### PROBLEM TO SOLVE
Reading the records beneath this task, work out how many lines contain the word "figures" and reply with only that number.

[Opening GIVEN RECORDS section]

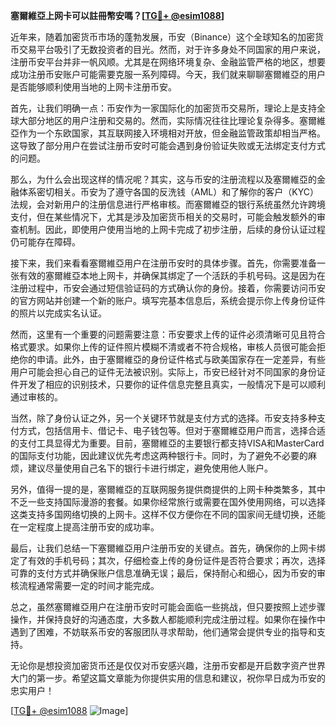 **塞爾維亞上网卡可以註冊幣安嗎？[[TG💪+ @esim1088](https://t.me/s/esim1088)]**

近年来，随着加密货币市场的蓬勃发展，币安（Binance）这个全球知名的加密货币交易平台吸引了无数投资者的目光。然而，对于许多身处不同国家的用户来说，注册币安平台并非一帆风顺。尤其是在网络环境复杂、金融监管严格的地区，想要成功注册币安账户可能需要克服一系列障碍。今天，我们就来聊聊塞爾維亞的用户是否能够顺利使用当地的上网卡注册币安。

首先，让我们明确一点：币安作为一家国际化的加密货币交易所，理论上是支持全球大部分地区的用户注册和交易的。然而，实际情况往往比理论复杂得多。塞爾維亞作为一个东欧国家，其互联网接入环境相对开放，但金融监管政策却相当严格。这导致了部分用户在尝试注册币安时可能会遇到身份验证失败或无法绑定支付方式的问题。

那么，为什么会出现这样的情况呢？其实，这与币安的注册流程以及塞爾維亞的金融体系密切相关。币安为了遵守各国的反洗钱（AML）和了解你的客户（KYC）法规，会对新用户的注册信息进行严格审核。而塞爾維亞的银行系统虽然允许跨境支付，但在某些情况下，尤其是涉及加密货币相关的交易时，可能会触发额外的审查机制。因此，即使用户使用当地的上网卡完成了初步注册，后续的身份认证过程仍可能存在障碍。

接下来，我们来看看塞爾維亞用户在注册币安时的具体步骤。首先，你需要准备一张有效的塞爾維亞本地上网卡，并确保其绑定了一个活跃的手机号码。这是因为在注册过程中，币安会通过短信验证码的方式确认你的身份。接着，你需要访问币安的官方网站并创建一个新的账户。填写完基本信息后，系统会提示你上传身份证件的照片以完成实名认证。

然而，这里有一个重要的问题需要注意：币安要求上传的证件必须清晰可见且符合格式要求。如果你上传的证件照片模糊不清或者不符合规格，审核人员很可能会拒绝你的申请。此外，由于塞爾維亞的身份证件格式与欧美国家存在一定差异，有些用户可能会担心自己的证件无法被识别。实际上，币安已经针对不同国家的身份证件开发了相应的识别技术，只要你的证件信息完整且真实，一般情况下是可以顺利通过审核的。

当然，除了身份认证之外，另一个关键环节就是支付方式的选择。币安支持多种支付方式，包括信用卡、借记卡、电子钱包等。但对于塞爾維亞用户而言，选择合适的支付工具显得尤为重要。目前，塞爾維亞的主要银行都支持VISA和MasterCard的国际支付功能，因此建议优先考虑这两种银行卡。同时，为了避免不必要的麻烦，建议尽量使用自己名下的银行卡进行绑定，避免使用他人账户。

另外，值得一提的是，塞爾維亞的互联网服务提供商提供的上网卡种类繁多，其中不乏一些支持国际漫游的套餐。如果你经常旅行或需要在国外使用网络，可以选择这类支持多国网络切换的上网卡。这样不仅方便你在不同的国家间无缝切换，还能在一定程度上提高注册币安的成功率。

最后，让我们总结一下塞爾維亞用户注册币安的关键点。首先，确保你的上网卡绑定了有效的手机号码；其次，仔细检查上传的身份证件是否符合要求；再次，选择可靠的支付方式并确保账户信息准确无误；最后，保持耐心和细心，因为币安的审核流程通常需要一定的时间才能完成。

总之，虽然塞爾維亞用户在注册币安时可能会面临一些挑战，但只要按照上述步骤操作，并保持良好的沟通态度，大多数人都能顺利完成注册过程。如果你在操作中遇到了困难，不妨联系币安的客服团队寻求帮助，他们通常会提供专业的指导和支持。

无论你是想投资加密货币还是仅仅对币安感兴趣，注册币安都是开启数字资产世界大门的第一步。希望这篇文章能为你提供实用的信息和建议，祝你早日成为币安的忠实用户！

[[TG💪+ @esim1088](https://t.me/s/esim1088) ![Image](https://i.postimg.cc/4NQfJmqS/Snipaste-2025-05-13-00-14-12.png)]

[Closing GIVEN RECORDS section]
[Opening GIVEN RECORDS section]

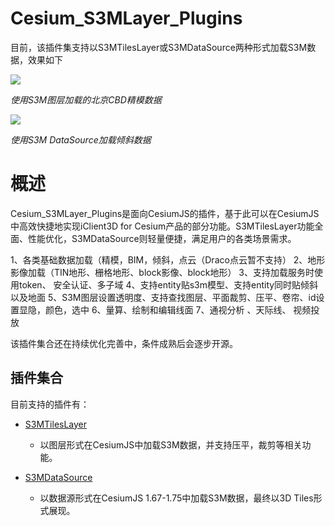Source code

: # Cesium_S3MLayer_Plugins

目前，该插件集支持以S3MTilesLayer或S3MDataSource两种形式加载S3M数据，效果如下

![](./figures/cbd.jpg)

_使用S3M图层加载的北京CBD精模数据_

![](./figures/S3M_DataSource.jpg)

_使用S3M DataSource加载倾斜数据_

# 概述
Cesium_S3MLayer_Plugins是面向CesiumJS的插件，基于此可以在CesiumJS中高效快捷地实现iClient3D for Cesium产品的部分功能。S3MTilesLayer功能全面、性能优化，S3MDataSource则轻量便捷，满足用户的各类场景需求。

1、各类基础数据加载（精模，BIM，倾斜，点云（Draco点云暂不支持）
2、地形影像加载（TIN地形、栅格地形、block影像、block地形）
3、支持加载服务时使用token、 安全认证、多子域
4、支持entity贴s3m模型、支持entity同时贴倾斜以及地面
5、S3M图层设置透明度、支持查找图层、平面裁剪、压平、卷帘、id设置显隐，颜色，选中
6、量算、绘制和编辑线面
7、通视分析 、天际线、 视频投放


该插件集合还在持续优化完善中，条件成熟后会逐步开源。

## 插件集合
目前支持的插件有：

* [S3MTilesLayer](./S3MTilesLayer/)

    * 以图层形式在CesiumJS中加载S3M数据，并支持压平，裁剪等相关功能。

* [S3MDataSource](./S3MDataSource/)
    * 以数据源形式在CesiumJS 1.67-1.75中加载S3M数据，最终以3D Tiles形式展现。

[Closing GIVEN RECORDS section]

### SOLUTION TO THIS TASK
2